È un mondo ironico e fiabesco quello di Andrea Pfister, costellato da forme stravaganti e
colori accesi, fino a diventare un omaggio alle donne, costruito con piume,
strass e paillettes. Le sue opere non sono calzature tout court, bensì
svelano l’attitudine al divertissement
più autentico, combinato sapientemente con un senso del gusto che lo
stilista ha costruito studiando dapprima storia dell’arte a Firenze e poi
completando la formazione a Milano all’istituto di design per scarpe Ars
Sutoria. A corollario, la costante
ispirazione a maestri come Salvatore Ferragamo, Roger Vivier e André Perugia.
Originario
di Pesaro, anche se di madre polacca e padre svizzero, la sua estrazione è
internazionale. Pfister, infatti, è stato apprezzato molto di più all’estero
che in Italia, dove nel 1968 aprirà una
fabbrica-atelier a Vigevano, culla dei migliori artigiani calzaturieri.
Il 1963 segna per lui la svolta, complice
il premio aggiudicatosi al Concorso Internazionale per Designer di Calzatura di
Amsterdam. Da qui iniziano le collaborazioni con grandi nomi della moda come
Jean Patou e Lanvin, per i quali, in occasione delle collezioni haute
couture, realizza alcuni modelli. Da lì alla fondazione di un marchio tutto
suo, il passo è breve: nel 1965 esce la
prima collezione firmata Pfister, caratterizzata dall’iconico colore rosso e
seguita, nel 1967, dall’apertura della prima boutique monomarca nella
celeberrima rue Cambon a Parigi. Nello
stesso anno incontra anche Jean-Pierre Dupré, che diventa suo socio in affari.
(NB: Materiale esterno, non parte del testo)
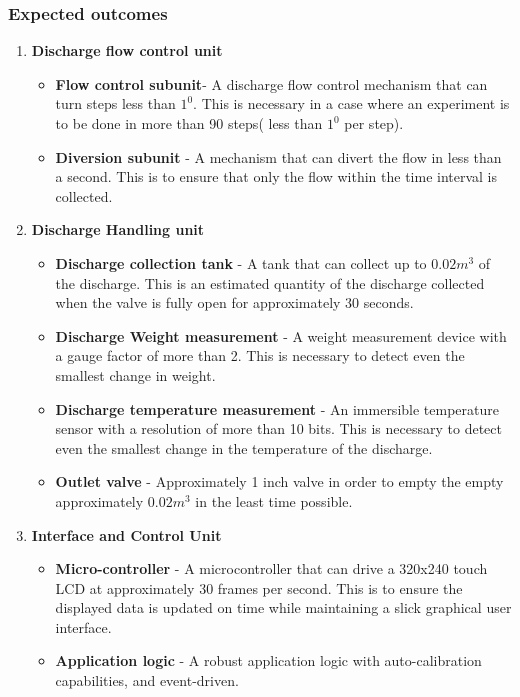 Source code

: \subsubsection{Expected outcomes}
\begin{enumerate}
    \item \textbf{Discharge flow control unit}
    \begin{itemize}
        \item \textbf{Flow control subunit}-  A discharge flow control mechanism that can turn steps less than $1^{0}$. This is necessary in a case where an experiment is to be done in more than 90 steps( less than $1^{0}$ per step). 
        \item \textbf{Diversion subunit} - A mechanism that can divert the flow in less than a second. This is to ensure that only the flow within the time interval is collected.
    \end{itemize}
    \item \textbf{Discharge Handling unit}
    \begin{itemize}
        \item \textbf{Discharge collection tank}  - A tank that can collect up to $0.02m^{3}$ of the discharge. This is an estimated quantity of the discharge collected when the valve is fully open for approximately 30 seconds.
        \item \textbf{Discharge Weight measurement} -  A weight measurement device with a gauge factor of more than 2. This is necessary to detect even the smallest change in weight.
        \item \textbf{Discharge temperature measurement} - An immersible temperature sensor with a resolution of more than 10 bits. This is necessary to detect even the smallest change in the temperature of the discharge.
        \item \textbf{Outlet valve} - Approximately 1 inch valve in order to empty the empty approximately $0.02m^{3}$ in the least time possible. 
    \end{itemize}
    \item \textbf{Interface and Control Unit}
    \begin{itemize}
        \item \textbf{Micro-controller} - A microcontroller that can drive a 320x240 touch LCD at approximately 30 frames per second. This is to ensure the displayed data is updated on time while maintaining a slick graphical user interface. 
        \item \textbf{Application logic} - A robust application logic with auto-calibration capabilities, and event-driven. 
    \end{itemize}

\end{enumerate}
Nel 1987, invece, arriva la consacrazione milanese con l’apertura della seconda
boutique nel quadrilatero della moda.
Appassionato viaggiatore, lo stilista si
concede lunghi soggiorni negli Stati Uniti, utili, tra l’altro, per una
costante ricerca e sperimentazione creativa; mentre due volte l’anno fa tappa
nell’incantevole Positano, luogo ideale dove trovare la concentrazione e
l’ispirazione per preparare nuoce collezioni.
Autore
di uno stile concettuale, che non
sottende ad alcuna moda, Pfister si è contraddistinto per la realizzazione di alcuni modelli senza
tempo, che guardano con originalità a mondi diversi: all’arte (esplorata da
Mondrian a Dalì) così come alla musica, passando per l’essenza delle città e
della natura, declinata in animali, fiori e frutti. Cifra distintiva: il colore. Un colore vivace, chiamato a
caratterizzare le sue scarpe insolite e, a volte, visionarie. Basandosi su lavorazioni e materiali tradizionali,
fra lusso decorativo e ricerca
strutturale, le scarpe di Pfister non sacrificano mai né i materiali né,
tantomeno, il confort, raggiungendo un equilibrio formale e tecnico apprezzato
da una nutrita schiera di estimatrici, celebrities e non, che affollano la
platea delle fedelissime, icone di epoche e stili diversi: da Ursula Andress a
Joan Baez, da Elizabeth Taylor a Madonna, da Julia Roberts a Sharon Stone.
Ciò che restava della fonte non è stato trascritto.